UType proposals

Fri Jun 12 06:08:14 PDT 2009

Gerard and all, hello.

On 2009 Jun 12, at 12:48, Gerard wrote:

> But I definitly think there is merit in proposing a readable syntax  
> for
> Utype-s derived from a (well designed) data model.

I agree.  Mireille's document prescribes how to create the UType  
strings from an explicit data model.  These would be exactly the same  
in the proposal I made, with the only difference being that <model- 
name> would be a dereferenceable URL.

In contrast to Mireille's document, I don't believe it's necessary for  
a UType document to _require_ that UTypes be created in a particular  
way: as long as a standard's list of UTypes is made explicit, and  
their links to the data model are documented, the mechanism for  
generating them can be 'private' to the standard.  Of course, the  
recipe that Mireille described is a good one, and documents authors  
might well be expected to use this recipe unless they had good reason  
not to.

> mainly because we did not want to have to do two jobs:
> 1. create the model
> 2. create a list of strings uniquely representing the elements in  
> the model.

Certainly, I think that generating the UTypes mechanically from some  
explicit underlying data model is very much the right thing to do.

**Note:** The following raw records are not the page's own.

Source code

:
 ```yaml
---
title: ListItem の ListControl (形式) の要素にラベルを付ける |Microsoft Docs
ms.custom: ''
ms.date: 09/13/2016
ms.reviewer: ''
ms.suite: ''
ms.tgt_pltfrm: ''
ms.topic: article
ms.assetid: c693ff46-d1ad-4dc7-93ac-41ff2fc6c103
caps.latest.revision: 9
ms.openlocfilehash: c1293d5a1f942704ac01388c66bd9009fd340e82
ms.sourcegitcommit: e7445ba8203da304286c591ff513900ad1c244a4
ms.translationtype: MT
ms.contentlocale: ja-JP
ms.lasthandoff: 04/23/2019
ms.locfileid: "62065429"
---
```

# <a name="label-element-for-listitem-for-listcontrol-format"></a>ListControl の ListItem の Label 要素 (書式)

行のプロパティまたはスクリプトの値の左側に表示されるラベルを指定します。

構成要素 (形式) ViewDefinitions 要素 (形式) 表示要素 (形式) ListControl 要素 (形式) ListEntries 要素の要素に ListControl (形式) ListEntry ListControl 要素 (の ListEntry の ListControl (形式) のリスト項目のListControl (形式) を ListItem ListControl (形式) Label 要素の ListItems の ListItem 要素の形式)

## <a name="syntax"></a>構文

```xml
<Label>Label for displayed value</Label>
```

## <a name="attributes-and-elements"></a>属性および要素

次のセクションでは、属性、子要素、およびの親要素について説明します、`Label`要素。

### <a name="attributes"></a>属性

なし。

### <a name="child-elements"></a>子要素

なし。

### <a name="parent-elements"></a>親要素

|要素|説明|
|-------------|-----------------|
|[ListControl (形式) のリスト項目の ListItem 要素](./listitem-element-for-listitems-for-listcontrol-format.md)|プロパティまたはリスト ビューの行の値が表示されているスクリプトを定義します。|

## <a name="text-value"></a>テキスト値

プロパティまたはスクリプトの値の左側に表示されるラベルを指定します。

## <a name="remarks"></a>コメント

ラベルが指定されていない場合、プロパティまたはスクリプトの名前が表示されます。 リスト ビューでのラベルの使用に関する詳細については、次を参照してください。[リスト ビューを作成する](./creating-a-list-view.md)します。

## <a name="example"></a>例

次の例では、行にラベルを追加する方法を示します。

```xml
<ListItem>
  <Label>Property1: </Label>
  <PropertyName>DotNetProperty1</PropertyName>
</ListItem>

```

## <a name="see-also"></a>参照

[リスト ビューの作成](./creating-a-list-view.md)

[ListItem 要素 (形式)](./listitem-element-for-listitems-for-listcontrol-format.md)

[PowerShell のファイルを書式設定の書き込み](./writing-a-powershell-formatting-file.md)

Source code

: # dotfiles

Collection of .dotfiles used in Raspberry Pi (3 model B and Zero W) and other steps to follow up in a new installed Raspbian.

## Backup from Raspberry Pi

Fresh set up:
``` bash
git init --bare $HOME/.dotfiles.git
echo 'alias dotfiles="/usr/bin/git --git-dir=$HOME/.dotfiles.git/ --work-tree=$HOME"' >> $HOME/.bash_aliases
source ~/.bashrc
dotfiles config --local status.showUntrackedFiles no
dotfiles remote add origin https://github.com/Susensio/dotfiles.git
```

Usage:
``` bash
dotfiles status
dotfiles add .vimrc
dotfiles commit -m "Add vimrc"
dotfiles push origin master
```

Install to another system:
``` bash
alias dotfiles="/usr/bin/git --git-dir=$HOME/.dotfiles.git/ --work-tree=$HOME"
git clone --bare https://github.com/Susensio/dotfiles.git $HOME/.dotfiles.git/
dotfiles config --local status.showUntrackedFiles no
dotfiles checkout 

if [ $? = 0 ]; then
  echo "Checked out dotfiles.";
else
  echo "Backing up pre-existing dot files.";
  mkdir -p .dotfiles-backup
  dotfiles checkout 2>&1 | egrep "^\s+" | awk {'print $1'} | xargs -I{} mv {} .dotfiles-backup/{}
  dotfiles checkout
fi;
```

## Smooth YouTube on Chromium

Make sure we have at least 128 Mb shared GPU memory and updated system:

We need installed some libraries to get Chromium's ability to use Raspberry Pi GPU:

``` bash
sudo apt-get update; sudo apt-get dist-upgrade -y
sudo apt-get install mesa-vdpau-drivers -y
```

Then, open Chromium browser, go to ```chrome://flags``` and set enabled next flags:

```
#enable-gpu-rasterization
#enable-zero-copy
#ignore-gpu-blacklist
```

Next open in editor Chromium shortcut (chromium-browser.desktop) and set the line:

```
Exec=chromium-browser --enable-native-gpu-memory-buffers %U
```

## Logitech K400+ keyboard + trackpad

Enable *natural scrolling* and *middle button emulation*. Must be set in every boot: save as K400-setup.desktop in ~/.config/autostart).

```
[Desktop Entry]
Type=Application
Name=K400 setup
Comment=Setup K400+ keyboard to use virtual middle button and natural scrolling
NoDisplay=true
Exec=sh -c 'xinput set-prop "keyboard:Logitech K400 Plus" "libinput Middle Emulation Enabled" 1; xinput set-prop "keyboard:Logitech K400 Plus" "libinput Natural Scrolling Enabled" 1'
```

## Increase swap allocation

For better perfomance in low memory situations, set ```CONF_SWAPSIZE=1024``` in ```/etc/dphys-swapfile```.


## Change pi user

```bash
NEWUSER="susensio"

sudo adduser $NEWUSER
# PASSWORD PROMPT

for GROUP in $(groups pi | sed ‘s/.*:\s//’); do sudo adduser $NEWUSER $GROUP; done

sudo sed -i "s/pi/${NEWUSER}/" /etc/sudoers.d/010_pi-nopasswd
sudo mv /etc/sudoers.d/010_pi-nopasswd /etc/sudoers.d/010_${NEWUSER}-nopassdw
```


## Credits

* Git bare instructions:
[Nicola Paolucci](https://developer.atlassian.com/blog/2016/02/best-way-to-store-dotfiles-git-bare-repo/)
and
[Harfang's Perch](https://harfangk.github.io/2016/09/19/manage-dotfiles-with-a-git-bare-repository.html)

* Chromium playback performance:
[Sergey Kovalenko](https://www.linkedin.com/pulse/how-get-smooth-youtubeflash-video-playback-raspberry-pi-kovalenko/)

> The latter allows one to find the element represented
> by the string in the model by parsing the string.

I'm nervous of 'parsing the string'.  Partly, this is because defining  
the UType syntax which is to be parsed would I believe place a  
substantial burden on the UType document -- it's essentially defining  
a new little language, and there are enough little languages in the  
world without us amateurs defining a new one.  Also, however, making  
the UType parseable would imply that users (ie, application authors in  
the first instance) would be expected to parse it in order to get  
important information, and that's not likely to be popular.

I also don't think it's necessary, since the sort of extra information  
that might be available -- for example display strings/labels -- are  
really part of the 'machine-readable documentation' that would be  
readily available by dereferencing the namespace (though I emphasise  
again that applications would generally not have to do this).  Of  
course, the form of that machine-readable documentation would still  
have to be defined (though I have suggestions), but there are existing  
extensible syntaxes for that, which don't have to be crammed into a  
UType string.

> In out rule (repeated in Mireille's note) the uniqueness of the  
> string is
> guaranteed by the structure of the rule and the constraints that  
> data models
> impose (e.g. uniqueness of names of classes in a package, uniqueness  
> of
> attribute names in a class etc).

Indeed -- a valuable property.

> The HTML documentation for the model is generated and contains for  
> each
> documented element its Utype.
> Also the "intermediate representation", a more readable XML version  
> of the
> XMI that is the basis for our generation pipeline, should contain  
> the utype
> for each element. So in principle the association is there and we  
> could have
> used SimDB:element1 etc.

I agree.  All the required information, and more, is clearly already  
available within SimDB artefacts, and it's just a matter of getting  
this to the application.

> So for the DM group to propose a rule for deriving Utype-s from the  
> data
> model that does not require a separate lookup, i.e. is parsable by  
> humans I
> think is not a bad thing as it promotes homogeneity and readability  
> between
> different modelling efforts.

The recipe that Mireille proposes is informally parseable by humans,  
and that has substantial mnemonic value if it is used homogeneously.   
It's just that turning that into a formally parseable thing would have  
substantial costs with few benefits.

> One should be able to infer from the context within which the utype  
> is used
> where to go to find this namespace. That's why I think such namespaces
> should for example be explicitly defined in a VOTable that uses a  
> particular
> set of Utype-s. It should not depend on some list of abbreviations  
> somewhare
> in the IVOA.
> Hence I also do not like the proposal NOT to insist on an  
> xmlns:adql=...
> declaration to infer info about the new 'xtype' attrbute.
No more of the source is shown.